Interview mit Michael Wachsler-Markowitsch

Die Steiermark scheint guter Boden für innovative und erfolgreiche Unternehmen zu sein. Eines dieser Unternehmen ist die ams AG. Der Multinationale Halbleiterhersteller mit Hauptsitz in Premstätten entwickelt und produziert analoge integrierte Schaltkreise und anwendungsspezifische Schaltungen. Der Großteil der Kunden des Sensor- und Chipspezialisten betreibt Unternehmen in den Bereichen Mobilkommunikation, Medizintechnik und Industrie. Im Interview mit Kathrin Nachbaur erzählt der CFO der ams AG Mag. Michael Wachsler-Markowitsch, ob er sich nochmals in der Steiermark ansiedeln würden und wie zufrieden das Unternehmen mit der Schweizer Börse ist und philosophiert mit ihr über die Defizite der Demokratie.

Kathrin Nachbaur: Die ams ist ein internationaler Halbleiterhersteller, genauer gesagt ein Sensor- und Chipspezialist mit Hauptsitz in der Steiermark seit den 80er Jahren. Würden Sie auch heute noch diese Standortentscheidung fällen?

„Einen Produktionsstandort würde man aus heutiger Sicht nicht in Österreich machen.“

Michael Wachsler-Markowitsch: (Lacht) Gute Frage. Schwer zu sagen, weil natürlich muss man das auch historisch betrachten, das Unternehmen ist jetzt 35 Jahre alt und damit sehr stark im Standort verankert. Es gibt auch eine gute und enge Zusammenarbeit mit den Universitäten, sowohl in Graz als auch in Wien. Ich könnte mir durchaus vorstellen, dass es jedenfalls sinnvoll ist, hier einen Design- und Entwicklungsstandort zu haben. Einen Produktionsstandort würde man aus heutiger Sicht nicht in Österreich machen.

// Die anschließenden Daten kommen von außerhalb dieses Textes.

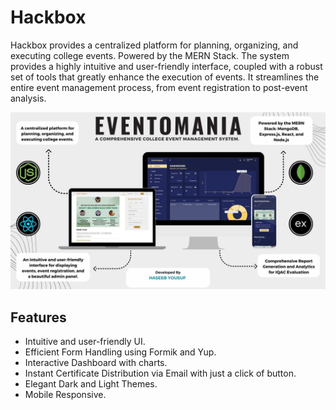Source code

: # Hackbox

Hackbox provides a centralized platform for planning, organizing, and executing college events. Powered by the MERN Stack.
The system provides a highly intuitive and user-friendly interface, coupled with a robust set of tools that greatly enhance the execution of events.
It streamlines the entire event management process, from event registration to post-event analysis.

![DASHBOARD](./client/public/banner.jpg)

## Features

- Intuitive and user-friendly UI.
- Efficient Form Handling using Formik and Yup.
- Interactive Dashboard with charts.
- Instant Certificate Distribution via Email with just a click of button.
- Elegant Dark and Light Themes.
- Mobile Responsive.

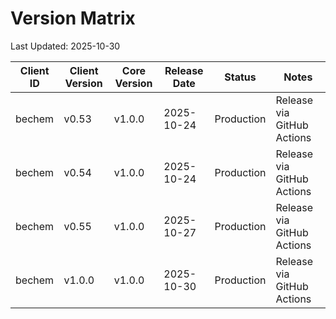 # Version Matrix

Last Updated: 2025-10-30

| Client ID | Client Version | Core Version | Release Date | Status | Notes |
|-----------|----------------|--------------|--------------|--------|-------|
| bechem | v0.53 | v1.0.0 | 2025-10-24 | Production | Release via GitHub Actions |
| bechem | v0.54 | v1.0.0 | 2025-10-24 | Production | Release via GitHub Actions |
| bechem | v0.55 | v1.0.0 | 2025-10-27 | Production | Release via GitHub Actions |
| bechem | v1.0.0 | v1.0.0 | 2025-10-30 | Production | Release via GitHub Actions |
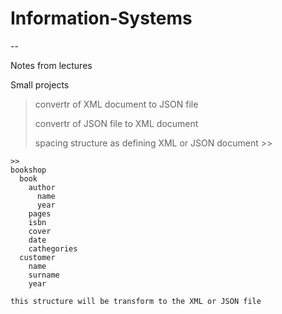 # Information-Systems
--

Notes from lectures

Small projects

> convertr of XML document to JSON file
> 
> convertr of JSON file to XML document
> 
> spacing structure as defining XML or JSON document >> 


    >>
    bookshop
      book
        author
          name
          year
        pages
        isbn
        cover
        date
        cathegories
      customer
        name
        surname
        year

    this structure will be transform to the XML or JSON file
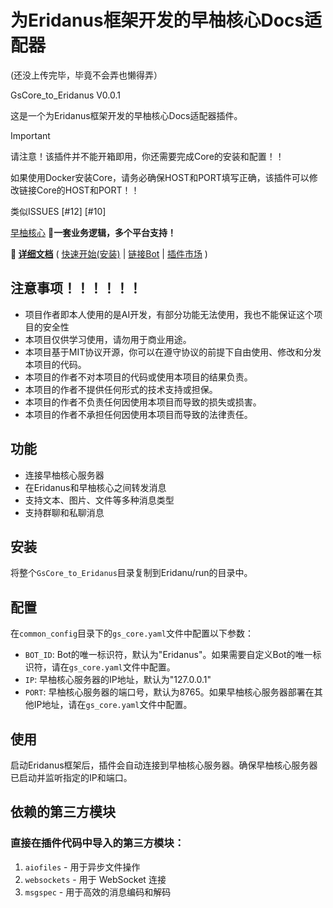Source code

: # 为Eridanus框架开发的早柚核心Docs适配器

(还没上传完毕，毕竟不会弄也懒得弄）

GsCore_to_Eridanus V0.0.1

这是一个为Eridanus框架开发的早柚核心Docs适配器插件。

> [!IMPORTANT]  
> 请注意！该插件并不能开箱即用，你还需要完成Core的安装和配置！！
>
> 如果使用Docker安装Core，请务必确保HOST和PORT填写正确，该插件可以修改链接Core的HOST和PORT！！
>
> 类似ISSUES [#12] [#10] 

[早柚核心](https://docs.sayu-bot.com/)
**💖一套业务逻辑，多个平台支持！**

**🎉 [详细文档](https://docs.sayu-bot.com)** ( [快速开始(安装)](https://docs.sayu-bot.com/Started/InstallCore.html) | [链接Bot](https://docs.sayu-bot.com/LinkBots/AdapterList.html) | [插件市场](https://docs.sayu-bot.com/InstallPlugins/PluginsList.html) )

## 注意事项！！！！！！

- 项目作者即本人使用的是AI开发，有部分功能无法使用，我也不能保证这个项目的安全性
- 本项目仅供学习使用，请勿用于商业用途。
- 本项目基于MIT协议开源，你可以在遵守协议的前提下自由使用、修改和分发本项目的代码。
- 本项目的作者不对本项目的代码或使用本项目的结果负责。
- 本项目的作者不提供任何形式的技术支持或担保。
- 本项目的作者不负责任何因使用本项目而导致的损失或损害。
- 本项目的作者不承担任何因使用本项目而导致的法律责任。

## 功能

- 连接早柚核心服务器
- 在Eridanus和早柚核心之间转发消息
- 支持文本、图片、文件等多种消息类型
- 支持群聊和私聊消息

## 安装

将整个`GsCore_to_Eridanus`目录复制到Eridanu/run的目录中。

## 配置

在`common_config`目录下的`gs_core.yaml`文件中配置以下参数：

- `BOT_ID`: Bot的唯一标识符，默认为"Eridanus"。如果需要自定义Bot的唯一标识符，请在`gs_core.yaml`文件中配置。
- `IP`: 早柚核心服务器的IP地址，默认为"127.0.0.1"
- `PORT`: 早柚核心服务器的端口号，默认为8765。如果早柚核心服务器部署在其他IP地址，请在`gs_core.yaml`文件中配置。

## 使用

启动Eridanus框架后，插件会自动连接到早柚核心服务器。确保早柚核心服务器已启动并监听指定的IP和端口。

## 依赖的第三方模块

### 直接在插件代码中导入的第三方模块：
1. `aiofiles` - 用于异步文件操作
2. `websockets` - 用于 WebSocket 连接
3. `msgspec` - 用于高效的消息编码和解码
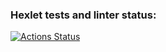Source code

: ### Hexlet tests and linter status:
[![Actions Status](https://github.com/ashikov/php-project-48/workflows/hexlet-check/badge.svg)](https://github.com/ashikov/php-project-48/actions)
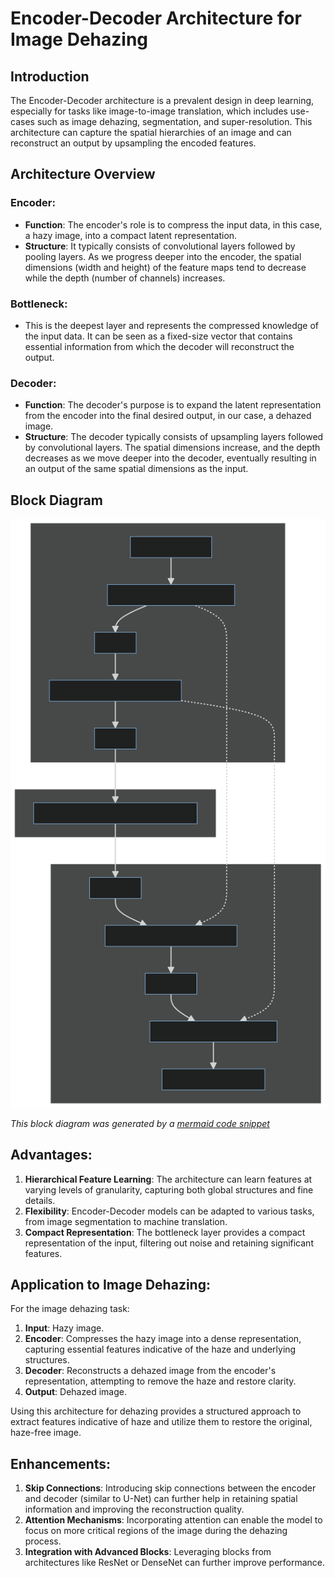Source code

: # Encoder-Decoder Architecture for Image Dehazing

## Introduction

The Encoder-Decoder architecture is a prevalent design in deep learning, especially for tasks like image-to-image translation, which includes use-cases such as image dehazing, segmentation, and super-resolution. This architecture can capture the spatial hierarchies of an image and can reconstruct an output by upsampling the encoded features.

## Architecture Overview

### Encoder:

- **Function**: The encoder's role is to compress the input data, in this case, a hazy image, into a compact latent representation.
- **Structure**: It typically consists of convolutional layers followed by pooling layers. As we progress deeper into the encoder, the spatial dimensions (width and height) of the feature maps tend to decrease while the depth (number of channels) increases.

### Bottleneck:

- This is the deepest layer and represents the compressed knowledge of the input data. It can be seen as a fixed-size vector that contains essential information from which the decoder will reconstruct the output.

### Decoder:

- **Function**: The decoder's purpose is to expand the latent representation from the encoder into the final desired output, in our case, a dehazed image.
- **Structure**: The decoder typically consists of upsampling layers followed by convolutional layers. The spatial dimensions increase, and the depth decreases as we move deeper into the decoder, eventually resulting in an output of the same spatial dimensions as the input.

## Block Diagram

![block-diagram-for-encoder-decoder-cnn-architecture](./../../public/encoder-decoder-architecture.svg)

*This block diagram was generated by a [mermaid code snippet](./../../utils/block-diagram.mmd)*


## Advantages:

1. **Hierarchical Feature Learning**: The architecture can learn features at varying levels of granularity, capturing both global structures and fine details.
2. **Flexibility**: Encoder-Decoder models can be adapted to various tasks, from image segmentation to machine translation.
3. **Compact Representation**: The bottleneck layer provides a compact representation of the input, filtering out noise and retaining significant features.

## Application to Image Dehazing:

For the image dehazing task:

1. **Input**: Hazy image.
2. **Encoder**: Compresses the hazy image into a dense representation, capturing essential features indicative of the haze and underlying structures.
3. **Decoder**: Reconstructs a dehazed image from the encoder's representation, attempting to remove the haze and restore clarity.
4. **Output**: Dehazed image.

Using this architecture for dehazing provides a structured approach to extract features indicative of haze and utilize them to restore the original, haze-free image.

## Enhancements:

1. **Skip Connections**: Introducing skip connections between the encoder and decoder (similar to U-Net) can further help in retaining spatial information and improving the reconstruction quality.
2. **Attention Mechanisms**: Incorporating attention can enable the model to focus on more critical regions of the image during the dehazing process.
3. **Integration with Advanced Blocks**: Leveraging blocks from architectures like ResNet or DenseNet can further improve performance.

Nachbaur: Die Antwort geht eh schon in die Richtung, die ich erwartet habe. Es wird in letzter Zeit viel von der Willkommenskultur gesprochen…allerdings in Zusammenhang mit Migration, aber ich glaube es braucht eine Willkommenskultur für Unternehmer in unserem Land und diese fehlt meines Erachtens, oder?

Wachsler-Markowitsch: Die fehlt tatsächlich, ja, da gebe ich Ihnen Recht.

Nachbaur: Was könnte man da tun?

Wachsler-Markowitsch: (Lacht) Da müsste man weit ausholen.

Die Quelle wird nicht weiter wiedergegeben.